The fungi, included as sub-division of division Thallophyta of two-kingdom classification is raised to the rank of a kingdom as they differ morphologically and physiologically from plants with whom they are grouped in old two-kingdom classification.
Five kingdom classification is undoubtedly better than two kingdom classification, resolving many problems, faced in old systems of classification. However, this system is also not perfect. Still it has some drawbacks as briefly discussed below:
Phylogenetic relationship of five kingdom
- Kingdoms Monera and Protista still retain heterogeneity, as both heterotroph and autotroph organisms with or without cell walls are included in both these kingdoms. The slime molds are quite different from the other protists with which they have been combined.

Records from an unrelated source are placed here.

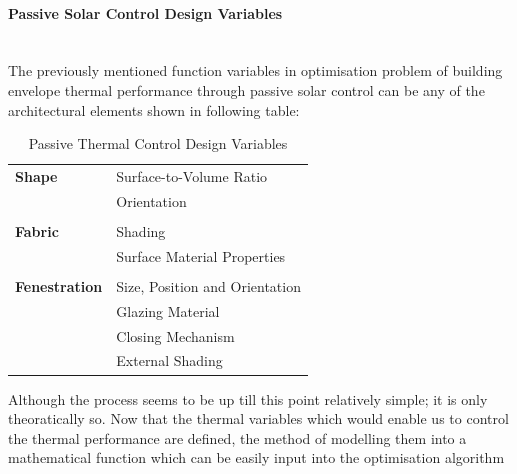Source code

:\documentclass[11pt,a4paper,oneside]{article}
\begin{document}
\begin{multicols}{2}
\paragraph{Passive Solar Control Design Variables}\mbox{}\\

The previously mentioned function variables in optimisation problem of building envelope thermal performance through passive solar control can be any of the architectural elements shown in following table:

\begin{table}[H]
	\centering
	\begin{tabular}{l|l}
		\textbf{Shape}&Surface-to-Volume Ratio\\
		&Orientation\\
		&\\
		\textbf{Fabric}&Shading\\
		&Surface Material Properties\\
		&\\
		\textbf{Fenestration}&Size, Position and Orientation\\
		&Glazing Material\\
		&Closing Mechanism\\
		&External Shading\\
	\end{tabular}
	\caption{Passive Thermal Control Design Variables}
	\label{tab:ThermalDesignVariables}
\end{table}

Although the process seems to be up till this point relatively simple; it is only theoratically so. Now that the thermal variables which would enable us to control the thermal performance are defined, the method of modelling them into a mathematical function which can be easily input into the optimisation algorithm


\end{multicols}



\end{document}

- Multicellular green algae can’t be phylogenetically separated from unicellular algae and, thus unicellular algae-like Chlamydomonas have placed in the kingdom Plantae rather than Protista.
- Placing algae in three kingdoms seems to be unrealistic.
- Viruses do not find any place.
Copeland (1956) created the group of Mychota for prokaryotes. It was called Monera by Dougherty and Allen (1960).
Algae are spread over three kingdoms-Monera (Cyanobacteria). Protista and Plantae.
Dougherty (1957) distinguished prokaryotes and eukaryotes.